Work to be completed:
For the records below, print the lines from the line with "React 팀이 무엇을" through the line with "## 2. **breakpoints**로 React 내부 구조를 디버깅하는 방법" exactly as written; include both end lines and exclude the rest.

⁂

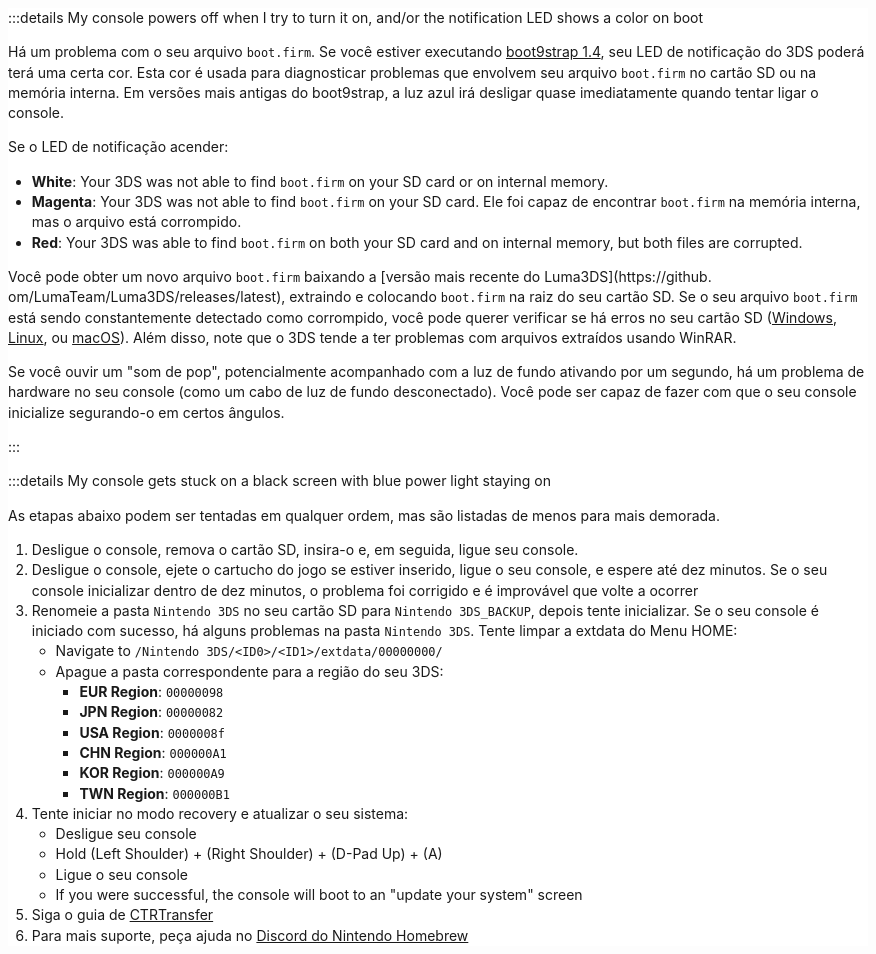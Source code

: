:::details My console powers off when I try to turn it on, and/or the notification LED shows a color on boot

Há um problema com o seu arquivo `boot.firm`. Se você estiver executando [boot9strap 1.4](https://github.com/SciresM/boot9strap/releases/tag/1.4), seu LED de notificação do 3DS poderá terá uma certa cor. Esta cor é usada para diagnosticar problemas que envolvem seu arquivo `boot.firm` no cartão SD ou na memória interna. Em versões mais antigas do boot9strap, a luz azul irá desligar quase imediatamente quando tentar ligar o console.

Se o LED de notificação acender:

- **White**: Your 3DS was not able to find `boot.firm` on your SD card or on internal memory.
- **Magenta**: Your 3DS was not able to find `boot.firm` on your SD card. Ele foi capaz de encontrar `boot.firm` na memória interna, mas o arquivo está corrompido.
- **Red**: Your 3DS was able to find `boot.firm` on both your SD card and on internal memory, but both files are corrupted.

Você pode obter um novo arquivo `boot.firm` baixando a [versão mais recente do Luma3DS](https://github. om/LumaTeam/Luma3DS/releases/latest), extraindo e colocando `boot.firm` na raiz do seu cartão SD. Se o seu arquivo `boot.firm` está sendo constantemente detectado como corrompido, você pode querer verificar se há erros no seu cartão SD ([Windows](h2testw-\(windows\)), [Linux](f3-\(linux\)), ou [macOS](f3xswift-\(mac\))). Além disso, note que o 3DS tende a ter problemas com arquivos extraídos usando WinRAR.

Se você ouvir um "som de pop", potencialmente acompanhado com a luz de fundo ativando por um segundo, há um problema de hardware no seu console (como um cabo de luz de fundo desconectado). Você pode ser capaz de fazer com que o seu console inicialize segurando-o em certos ângulos.

:::

:::details My console gets stuck on a black screen with blue power light staying on

As etapas abaixo podem ser tentadas em qualquer ordem, mas são listadas de menos para mais demorada.

1. Desligue o console, remova o cartão SD, insira-o e, em seguida, ligue seu console.
2. Desligue o console, ejete o cartucho do jogo se estiver inserido, ligue o seu console, e espere até dez minutos. Se o seu console inicializar dentro de dez minutos, o problema foi corrigido e é improvável que volte a ocorrer
3. Renomeie a pasta `Nintendo 3DS` no seu cartão SD para `Nintendo 3DS_BACKUP`, depois tente inicializar. Se o seu console é iniciado com sucesso, há alguns problemas na pasta `Nintendo 3DS`. Tente limpar a extdata do Menu HOME:
   - Navigate to `/Nintendo 3DS/<ID0>/<ID1>/extdata/00000000/`
   - Apague a pasta correspondente para a região do seu 3DS:
     - **EUR Region**: `00000098`
     - **JPN Region**: `00000082`
     - **USA Region**: `0000008f`
     - **CHN Region**: `000000A1`
     - **KOR Region**: `000000A9`
     - **TWN Region**: `000000B1`
4. Tente iniciar no modo recovery e atualizar o seu sistema:
   - Desligue seu console
   - Hold (Left Shoulder) + (Right Shoulder) + (D-Pad Up) + (A)
   - Ligue o seu console
   - If you were successful, the console will boot to an "update your system" screen
5. Siga o guia de [CTRTransfer](ctrtransfer)
6. Para mais suporte, peça ajuda no [Discord do Nintendo Homebrew](https://discord.gg/MWxPgEp)
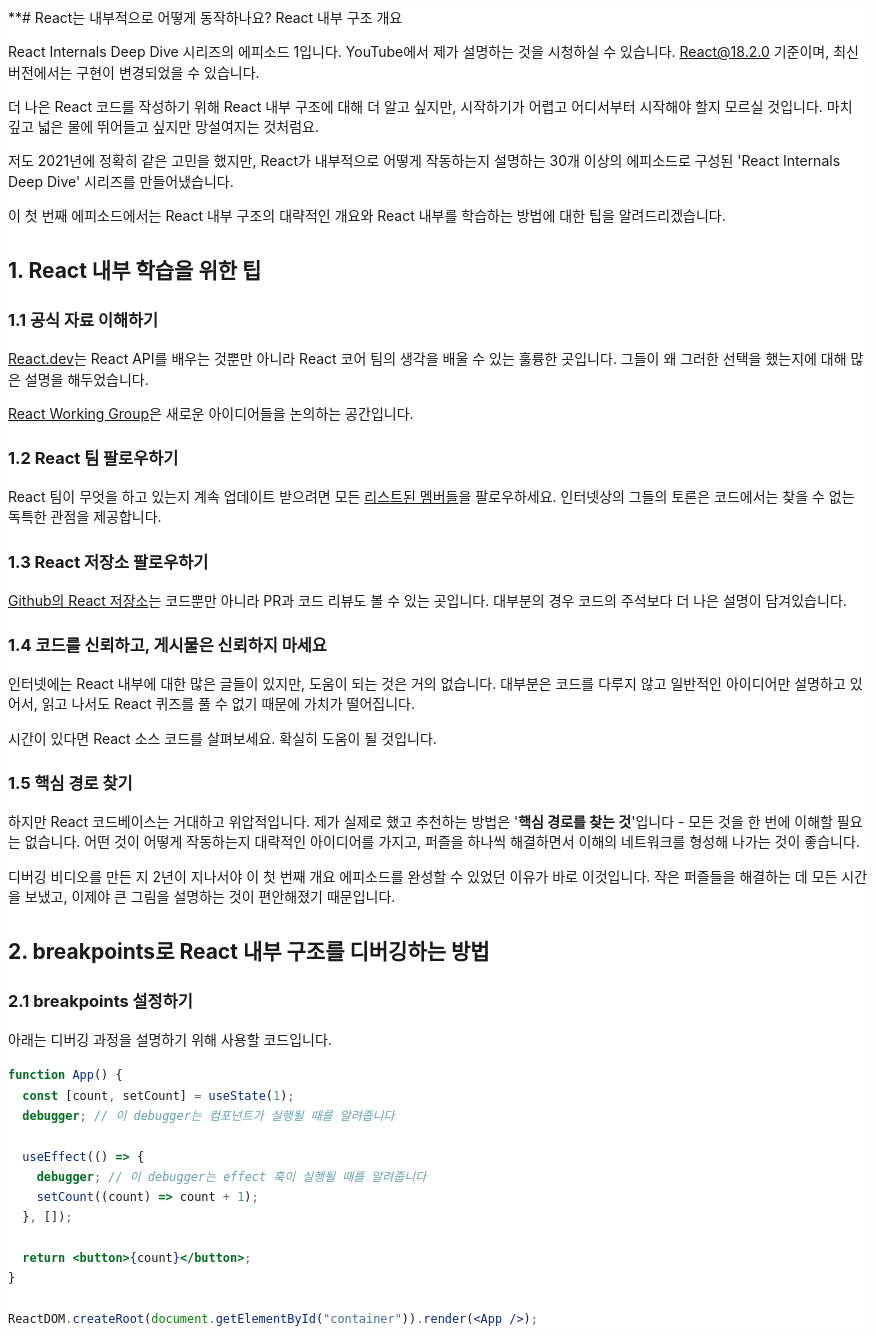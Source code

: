 **# React는 내부적으로 어떻게 동작하나요? React 내부 구조 개요

React Internals Deep Dive 시리즈의 에피소드 1입니다. YouTube에서 제가 설명하는 것을 시청하실 수 있습니다.
React@18.2.0 기준이며, 최신 버전에서는 구현이 변경되었을 수 있습니다.

더 나은 React 코드를 작성하기 위해 React 내부 구조에 대해 더 알고 싶지만, 시작하기가 어렵고 어디서부터 시작해야 할지 모르실 것입니다. 마치 깊고 넓은 물에 뛰어들고 싶지만 망설여지는 것처럼요.

저도 2021년에 정확히 같은 고민을 했지만, React가 내부적으로 어떻게 작동하는지 설명하는 30개 이상의 에피소드로 구성된 'React Internals Deep Dive' 시리즈를 만들어냈습니다.

이 첫 번째 에피소드에서는 React 내부 구조의 대략적인 개요와 React 내부를 학습하는 방법에 대한 팁을 알려드리겠습니다.

## 1. React 내부 학습을 위한 팁

### 1.1 공식 자료 이해하기

[React.dev](https://react.dev/)는 React API를 배우는 것뿐만 아니라 React 코어 팀의 생각을 배울 수 있는 훌륭한 곳입니다. 그들이 왜 그러한 선택을 했는지에 대해 많은 설명을 해두었습니다.

[React Working Group](https://github.com/reactwg)은 새로운 아이디어들을 논의하는 공간입니다.

### 1.2 React 팀 팔로우하기

React 팀이 무엇을 하고 있는지 계속 업데이트 받으려면 모든 [리스트된 멤버들](https://react.dev/community/team)을 팔로우하세요. 인터넷상의 그들의 토론은 코드에서는 찾을 수 없는 독특한 관점을 제공합니다.

### 1.3 React 저장소 팔로우하기

[Github의 React 저장소](https://github.com/facebook/react)는 코드뿐만 아니라 PR과 코드 리뷰도 볼 수 있는 곳입니다. 대부분의 경우 코드의 주석보다 더 나은 설명이 담겨있습니다.

### 1.4 코드를 신뢰하고, 게시물은 신뢰하지 마세요

인터넷에는 React 내부에 대한 많은 글들이 있지만, 도움이 되는 것은 거의 없습니다. 대부분은 코드를 다루지 않고 일반적인 아이디어만 설명하고 있어서, 읽고 나서도 React 퀴즈를 풀 수 없기 때문에 가치가 떨어집니다.

시간이 있다면 React 소스 코드를 살펴보세요. 확실히 도움이 될 것입니다.

### 1.5 핵심 경로 찾기

하지만 React 코드베이스는 거대하고 위압적입니다. 제가 실제로 했고 추천하는 방법은 '**핵심 경로를 찾는 것**'입니다 - 모든 것을 한 번에 이해할 필요는 없습니다. 어떤 것이 어떻게 작동하는지 대략적인 아이디어를 가지고, 퍼즐을 하나씩 해결하면서 이해의 네트워크를 형성해 나가는 것이 좋습니다.

디버깅 비디오를 만든 지 2년이 지나서야 이 첫 번째 개요 에피소드를 완성할 수 있었던 이유가 바로 이것입니다. 작은 퍼즐들을 해결하는 데 모든 시간을 보냈고, 이제야 큰 그림을 설명하는 것이 편안해졌기 때문입니다.

## 2. **breakpoints**로 React 내부 구조를 디버깅하는 방법

### 2.1 **breakpoints** 설정하기

아래는 디버깅 과정을 설명하기 위해 사용할 코드입니다.

```jsx
function App() {
  const [count, setCount] = useState(1);
  debugger; // 이 debugger는 컴포넌트가 실행될 때를 알려줍니다

  useEffect(() => {
    debugger; // 이 debugger는 effect 훅이 실행될 때를 알려줍니다
    setCount((count) => count + 1);
  }, []);

  return <button>{count}</button>;
}

ReactDOM.createRoot(document.getElementById("container")).render(<App />);
```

⁂

Problem solution:
React 팀이 무엇을 하고 있는지 계속 업데이트 받으려면 모든 [리스트된 멤버들](https://react.dev/community/team)을 팔로우하세요. 인터넷상의 그들의 토론은 코드에서는 찾을 수 없는 독특한 관점을 제공합니다.

### 1.3 React 저장소 팔로우하기

[Github의 React 저장소](https://github.com/facebook/react)는 코드뿐만 아니라 PR과 코드 리뷰도 볼 수 있는 곳입니다. 대부분의 경우 코드의 주석보다 더 나은 설명이 담겨있습니다.

### 1.4 코드를 신뢰하고, 게시물은 신뢰하지 마세요

인터넷에는 React 내부에 대한 많은 글들이 있지만, 도움이 되는 것은 거의 없습니다. 대부분은 코드를 다루지 않고 일반적인 아이디어만 설명하고 있어서, 읽고 나서도 React 퀴즈를 풀 수 없기 때문에 가치가 떨어집니다.

시간이 있다면 React 소스 코드를 살펴보세요. 확실히 도움이 될 것입니다.

### 1.5 핵심 경로 찾기

하지만 React 코드베이스는 거대하고 위압적입니다. 제가 실제로 했고 추천하는 방법은 '**핵심 경로를 찾는 것**'입니다 - 모든 것을 한 번에 이해할 필요는 없습니다. 어떤 것이 어떻게 작동하는지 대략적인 아이디어를 가지고, 퍼즐을 하나씩 해결하면서 이해의 네트워크를 형성해 나가는 것이 좋습니다.

디버깅 비디오를 만든 지 2년이 지나서야 이 첫 번째 개요 에피소드를 완성할 수 있었던 이유가 바로 이것입니다. 작은 퍼즐들을 해결하는 데 모든 시간을 보냈고, 이제야 큰 그림을 설명하는 것이 편안해졌기 때문입니다.

## 2. **breakpoints**로 React 내부 구조를 디버깅하는 방법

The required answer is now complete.